Further, the step 4) of constructing a pedestrian re-identification network model specifically includes:
connecting the ResNet-50 network adjusted in the step 2) with the depth measurement network obtained in the step 3), namely inputting the output of the ResNet-50 network into the depth measurement network, and constructing the pedestrian re-identification network model.
Further, the training network model in step 6) specifically refers to that in the new training set generated in step 5), pedestrians with different P positions are randomly selected, K images are randomly selected for each pedestrian to form a small training batch, the training batch is input into the network for training, the loss function adopts Hard Triplet Loss, and the calculation formula is as follows:
61 Acquiring characteristics of each sample in the training batch extracted through ResNet-50 network
Figure BDA0002126210050000041
(1≤i≤P,1≤a≤K),/>
Figure BDA0002126210050000042
An a-th image representing an i-th pedestrian in the training batch, r (-) represents the output of the ResNet-50 network.
62 Acquiring each bitSign vector
Figure BDA0002126210050000043
The output through the depth measurement network is specifically calculated as follows:
Figure BDA0002126210050000044
Figure BDA0002126210050000045
Figure BDA0002126210050000046
wherein M is more than or equal to 1 and less than or equal to M and h (m) For the output of the mth layer in the depth metric network,
Figure BDA0002126210050000047
for nonlinear activation functions, f (·) is a nonlinear mapping function of depth metric network parameterization. />
Figure BDA00021262100500000415
Representing the bias vector of the mth layer in the depth metric network. />
Figure BDA0002126210050000048
Is the weight of the m-th layer in the depth measurement network. r is (r) (m) To measure the depth of the m-th layer of the network, and r (0) =2048。/>
Figure BDA00021262100500000416
Indicating that the content is r (m) And each element in the vector is a real value. R is a real number set.
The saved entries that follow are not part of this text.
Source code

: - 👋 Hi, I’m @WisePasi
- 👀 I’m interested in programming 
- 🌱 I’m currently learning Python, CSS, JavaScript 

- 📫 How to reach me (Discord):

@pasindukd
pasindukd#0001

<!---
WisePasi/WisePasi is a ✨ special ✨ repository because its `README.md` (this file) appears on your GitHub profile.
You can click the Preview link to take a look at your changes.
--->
63 Calculating a loss function value):
Figure BDA0002126210050000049
Figure BDA00021262100500000414
Figure BDA00021262100500000410
wherein the method comprises the steps of
Figure BDA00021262100500000411
Figure BDA00021262100500000412
The a-th image representing the i-th pedestrian in the training Batch, r (-) represents the output of the ResNet-50 network, and P, K is the number of different pedestrians in the Batch and the number of images of each pedestrian respectively. X represents the input of Batch, σ is the threshold, θ is the parameter of the network, ++>
Figure BDA00021262100500000413
For nonlinear activation functions, f (·) is a nonlinear mapping function of depth metric network parameterization. d, d f (p 1 ,p 2 ) Represents p 1 And p is as follows 2 Depth measurement distance between, where p 1 And p is as follows 2 Are vectors.
And then, solving an optimal solution for the loss function by using a random gradient descent method, so as to update and optimize the corresponding parameters.
Further, the step 7) of re-identifying the pedestrian specifically refers to inputting the image of the pedestrian to be identified and the image in the candidate library into the network to obtain an output f (r (x)) of each image x, where x represents any one of the image to be identified and the candidate library.
Further, in step 8), the distance between the pedestrian image to be recognized and the contrast image is:
d f (r(x),r(y))=d(f(r(x)),f(r(y)))=||f(r(x))-f(r(y))|| 2
wherein x represents any image to be identified, and y represents any image in the candidate libraryAn image. r (-) represents the output of the ResNet-50 network. f (·) is a non-linear mapping function of the depth metric network parameterization. d, d f (p 1 ,p 2 ) Represents p 1 And p is as follows 2 Depth measurement distance between, where p 1 And p is as follows 2 Are vectors. Wherein r (x), r (y) are feature vectors of the image to be recognized and the contrast image respectively, and f (r (x)) and f (r (y)) are feature vectors of the image to be recognized and the contrast image on the same feature space obtained by nonlinear mapping of the depth measurement network respectively. d, d f (r (x), r (y)) represents the depth measurement distance between the image x to be recognized and any image y in the candidate library.
According to the technical scheme, the feature extraction and the measurement learning are integrated in the unified frame, so that the method can be optimized under the unified target, and the accuracy of pedestrian re-identification is improved.
Compared with the prior art, the invention has the following advantages:
1. by utilizing the excellent network model trained on the large-scale image database and performing fine adjustment on the pedestrian re-identification database, the image features can be automatically learned through the network model without complex preprocessing operation when the image features are extracted.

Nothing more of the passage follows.